> Collection entries:
━━━━━━━━━━

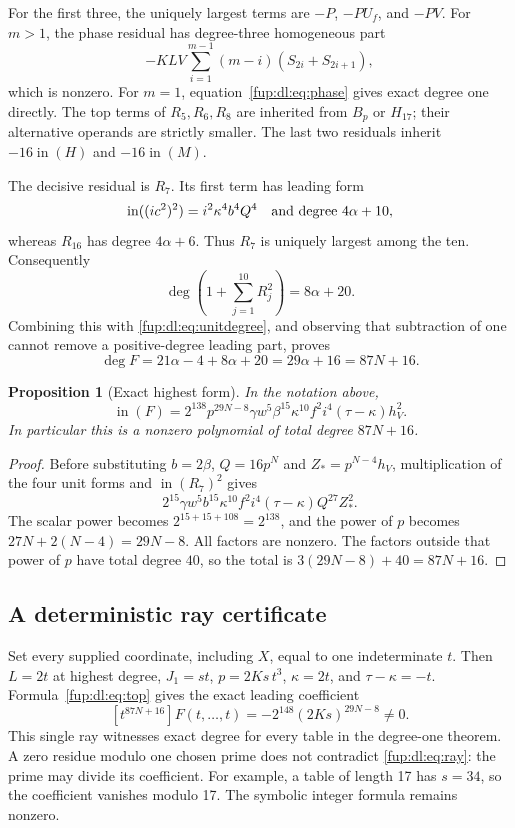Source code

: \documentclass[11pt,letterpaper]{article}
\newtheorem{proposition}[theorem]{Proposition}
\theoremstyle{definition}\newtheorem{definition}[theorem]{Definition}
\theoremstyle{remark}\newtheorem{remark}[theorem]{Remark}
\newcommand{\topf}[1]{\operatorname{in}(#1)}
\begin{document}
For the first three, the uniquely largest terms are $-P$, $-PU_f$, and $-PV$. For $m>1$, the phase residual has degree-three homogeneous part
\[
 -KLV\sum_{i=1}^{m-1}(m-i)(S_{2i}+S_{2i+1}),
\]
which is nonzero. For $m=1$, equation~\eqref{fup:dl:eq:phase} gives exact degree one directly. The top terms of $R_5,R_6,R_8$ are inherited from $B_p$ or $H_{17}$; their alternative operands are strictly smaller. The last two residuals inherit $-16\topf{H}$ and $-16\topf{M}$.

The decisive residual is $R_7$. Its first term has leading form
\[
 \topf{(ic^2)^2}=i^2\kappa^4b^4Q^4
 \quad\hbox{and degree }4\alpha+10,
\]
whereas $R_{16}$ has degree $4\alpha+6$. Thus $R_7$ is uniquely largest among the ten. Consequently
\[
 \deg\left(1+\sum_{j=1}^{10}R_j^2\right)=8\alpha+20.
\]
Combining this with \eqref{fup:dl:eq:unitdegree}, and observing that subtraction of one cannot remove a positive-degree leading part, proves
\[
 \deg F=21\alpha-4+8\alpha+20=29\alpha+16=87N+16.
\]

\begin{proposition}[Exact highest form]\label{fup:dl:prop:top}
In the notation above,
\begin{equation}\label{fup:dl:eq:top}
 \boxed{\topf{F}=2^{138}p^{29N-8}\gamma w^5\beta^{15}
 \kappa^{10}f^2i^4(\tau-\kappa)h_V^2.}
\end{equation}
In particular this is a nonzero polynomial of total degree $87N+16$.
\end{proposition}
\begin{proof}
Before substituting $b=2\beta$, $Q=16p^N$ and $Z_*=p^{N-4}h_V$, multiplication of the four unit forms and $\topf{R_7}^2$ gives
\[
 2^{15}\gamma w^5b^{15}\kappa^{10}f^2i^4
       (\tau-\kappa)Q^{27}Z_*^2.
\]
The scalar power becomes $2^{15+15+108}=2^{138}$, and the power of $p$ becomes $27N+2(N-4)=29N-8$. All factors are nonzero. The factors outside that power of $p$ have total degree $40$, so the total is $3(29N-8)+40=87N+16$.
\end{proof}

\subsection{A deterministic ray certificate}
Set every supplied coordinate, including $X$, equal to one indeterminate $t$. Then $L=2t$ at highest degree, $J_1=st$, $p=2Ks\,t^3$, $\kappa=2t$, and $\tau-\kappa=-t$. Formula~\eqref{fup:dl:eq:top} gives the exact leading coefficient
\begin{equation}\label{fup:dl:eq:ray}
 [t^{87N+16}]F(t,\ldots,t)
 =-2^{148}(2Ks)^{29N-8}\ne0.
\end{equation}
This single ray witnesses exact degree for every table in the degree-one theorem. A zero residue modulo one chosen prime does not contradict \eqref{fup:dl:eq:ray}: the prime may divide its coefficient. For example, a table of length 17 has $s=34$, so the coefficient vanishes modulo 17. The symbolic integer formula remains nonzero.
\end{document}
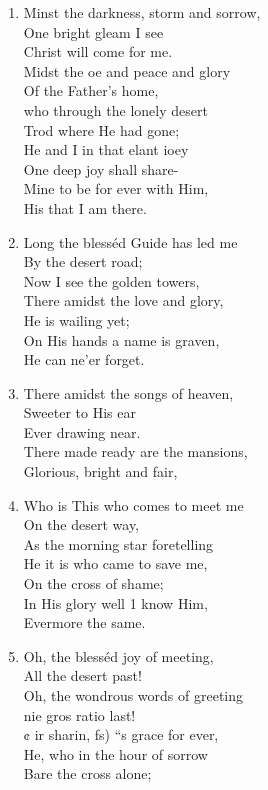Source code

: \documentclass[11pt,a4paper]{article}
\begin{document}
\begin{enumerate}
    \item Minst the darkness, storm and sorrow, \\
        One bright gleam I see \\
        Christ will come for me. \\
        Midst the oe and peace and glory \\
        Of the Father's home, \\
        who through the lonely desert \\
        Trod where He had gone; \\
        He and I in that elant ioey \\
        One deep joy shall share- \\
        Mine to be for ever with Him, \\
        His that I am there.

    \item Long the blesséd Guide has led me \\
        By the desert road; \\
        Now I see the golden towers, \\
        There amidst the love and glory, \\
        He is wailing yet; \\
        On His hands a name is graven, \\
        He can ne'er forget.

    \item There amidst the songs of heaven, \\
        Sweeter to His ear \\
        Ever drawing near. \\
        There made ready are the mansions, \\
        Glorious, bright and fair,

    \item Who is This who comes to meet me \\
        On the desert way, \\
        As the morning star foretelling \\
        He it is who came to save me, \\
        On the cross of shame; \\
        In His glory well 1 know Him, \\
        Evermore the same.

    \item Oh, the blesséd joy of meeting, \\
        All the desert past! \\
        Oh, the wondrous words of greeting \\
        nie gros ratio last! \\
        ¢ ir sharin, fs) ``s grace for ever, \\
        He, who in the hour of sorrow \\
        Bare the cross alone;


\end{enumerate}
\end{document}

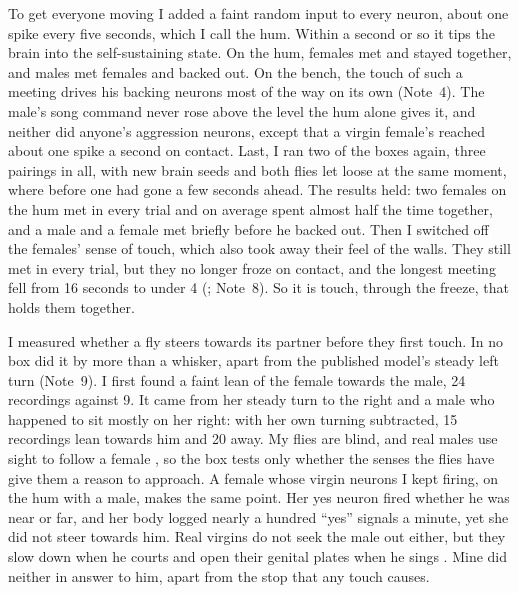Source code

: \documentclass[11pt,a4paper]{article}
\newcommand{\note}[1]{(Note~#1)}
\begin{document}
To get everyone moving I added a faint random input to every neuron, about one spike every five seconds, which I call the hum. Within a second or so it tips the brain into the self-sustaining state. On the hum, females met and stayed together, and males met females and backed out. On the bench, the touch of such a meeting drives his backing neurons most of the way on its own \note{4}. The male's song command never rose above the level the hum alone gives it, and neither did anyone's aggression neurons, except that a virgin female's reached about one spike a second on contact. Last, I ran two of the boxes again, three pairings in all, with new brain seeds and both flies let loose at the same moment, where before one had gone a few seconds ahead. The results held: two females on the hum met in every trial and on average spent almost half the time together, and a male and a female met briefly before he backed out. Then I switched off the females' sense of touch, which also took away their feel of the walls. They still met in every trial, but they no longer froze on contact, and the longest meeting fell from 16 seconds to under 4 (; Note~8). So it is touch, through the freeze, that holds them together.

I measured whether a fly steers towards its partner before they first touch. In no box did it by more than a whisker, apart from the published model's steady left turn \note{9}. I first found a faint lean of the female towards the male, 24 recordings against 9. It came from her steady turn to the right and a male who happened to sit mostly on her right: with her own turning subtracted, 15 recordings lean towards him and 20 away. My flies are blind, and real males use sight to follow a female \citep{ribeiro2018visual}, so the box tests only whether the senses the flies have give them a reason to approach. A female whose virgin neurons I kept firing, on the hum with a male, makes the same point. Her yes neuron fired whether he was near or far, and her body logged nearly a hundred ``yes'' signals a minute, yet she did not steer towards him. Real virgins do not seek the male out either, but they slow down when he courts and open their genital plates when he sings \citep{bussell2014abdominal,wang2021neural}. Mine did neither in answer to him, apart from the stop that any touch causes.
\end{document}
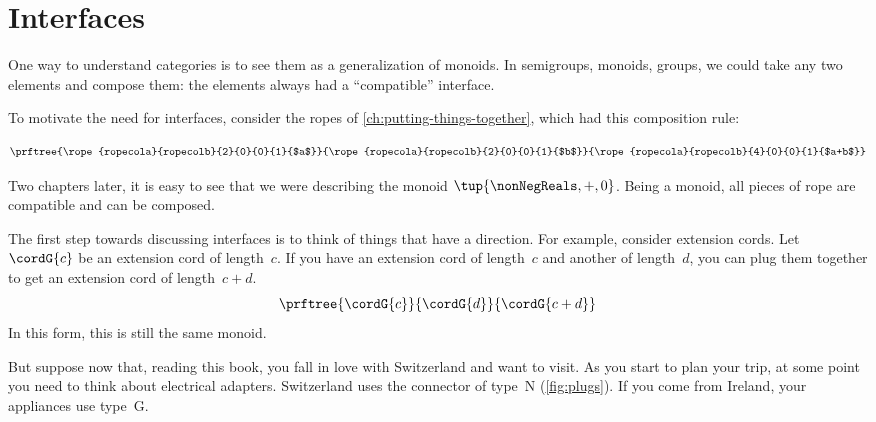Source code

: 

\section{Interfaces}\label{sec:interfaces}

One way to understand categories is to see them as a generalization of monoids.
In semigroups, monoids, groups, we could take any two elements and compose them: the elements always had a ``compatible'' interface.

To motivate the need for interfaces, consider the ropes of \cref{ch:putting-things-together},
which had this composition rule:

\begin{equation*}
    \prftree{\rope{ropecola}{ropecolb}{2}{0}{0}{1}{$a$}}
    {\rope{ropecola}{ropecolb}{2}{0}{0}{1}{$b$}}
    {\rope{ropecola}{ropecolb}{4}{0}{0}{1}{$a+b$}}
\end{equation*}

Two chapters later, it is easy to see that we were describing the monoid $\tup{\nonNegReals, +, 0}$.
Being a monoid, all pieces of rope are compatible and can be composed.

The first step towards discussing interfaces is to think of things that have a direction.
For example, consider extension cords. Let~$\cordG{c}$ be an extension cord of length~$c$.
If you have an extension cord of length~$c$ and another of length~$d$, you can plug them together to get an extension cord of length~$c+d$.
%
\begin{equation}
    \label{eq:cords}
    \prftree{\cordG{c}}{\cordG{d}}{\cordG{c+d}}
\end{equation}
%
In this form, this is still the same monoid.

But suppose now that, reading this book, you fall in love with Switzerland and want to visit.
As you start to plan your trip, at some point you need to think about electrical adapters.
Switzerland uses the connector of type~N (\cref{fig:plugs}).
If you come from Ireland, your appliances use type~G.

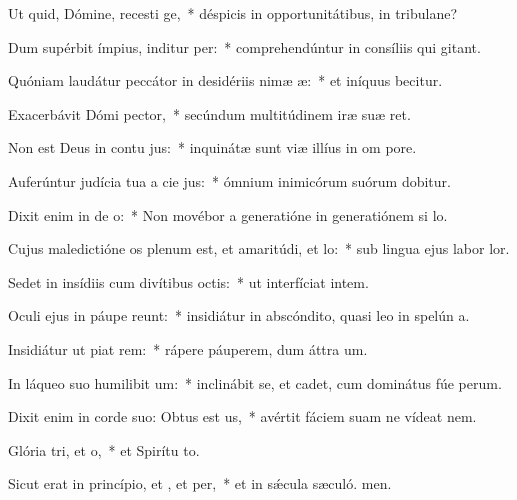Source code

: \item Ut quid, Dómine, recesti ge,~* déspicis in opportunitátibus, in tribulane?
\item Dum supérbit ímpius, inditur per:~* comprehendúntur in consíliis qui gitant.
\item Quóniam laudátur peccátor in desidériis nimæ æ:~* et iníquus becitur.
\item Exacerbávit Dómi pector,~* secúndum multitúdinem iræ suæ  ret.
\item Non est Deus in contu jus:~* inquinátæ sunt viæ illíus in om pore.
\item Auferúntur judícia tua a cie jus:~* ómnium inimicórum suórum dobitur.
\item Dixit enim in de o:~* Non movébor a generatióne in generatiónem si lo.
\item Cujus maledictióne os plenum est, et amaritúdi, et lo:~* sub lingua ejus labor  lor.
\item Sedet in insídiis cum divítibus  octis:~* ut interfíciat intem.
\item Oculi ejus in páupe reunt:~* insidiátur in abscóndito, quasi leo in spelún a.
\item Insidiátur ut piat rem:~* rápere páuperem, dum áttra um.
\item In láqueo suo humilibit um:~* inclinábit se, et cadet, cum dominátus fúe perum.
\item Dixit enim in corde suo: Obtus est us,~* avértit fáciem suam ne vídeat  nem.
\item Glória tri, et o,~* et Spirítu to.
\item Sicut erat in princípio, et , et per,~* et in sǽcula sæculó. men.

━━━━━━━━━━

> Task requirements:
All lines above from the one with "and sorrow, \\" to the one with "By the desert road; \\", inclusive, should be copied exactly, and no other lines.

> Expected output:
    \item Minst the darkness, storm and sorrow, \\
        One bright gleam I see \\
        Christ will come for me. \\
        Midst the oe and peace and glory \\
        Of the Father's home, \\
        who through the lonely desert \\
        Trod where He had gone; \\
        He and I in that elant ioey \\
        One deep joy shall share- \\
        Mine to be for ever with Him, \\
        His that I am there.

    \item Long the blesséd Guide has led me \\
        By the desert road; \\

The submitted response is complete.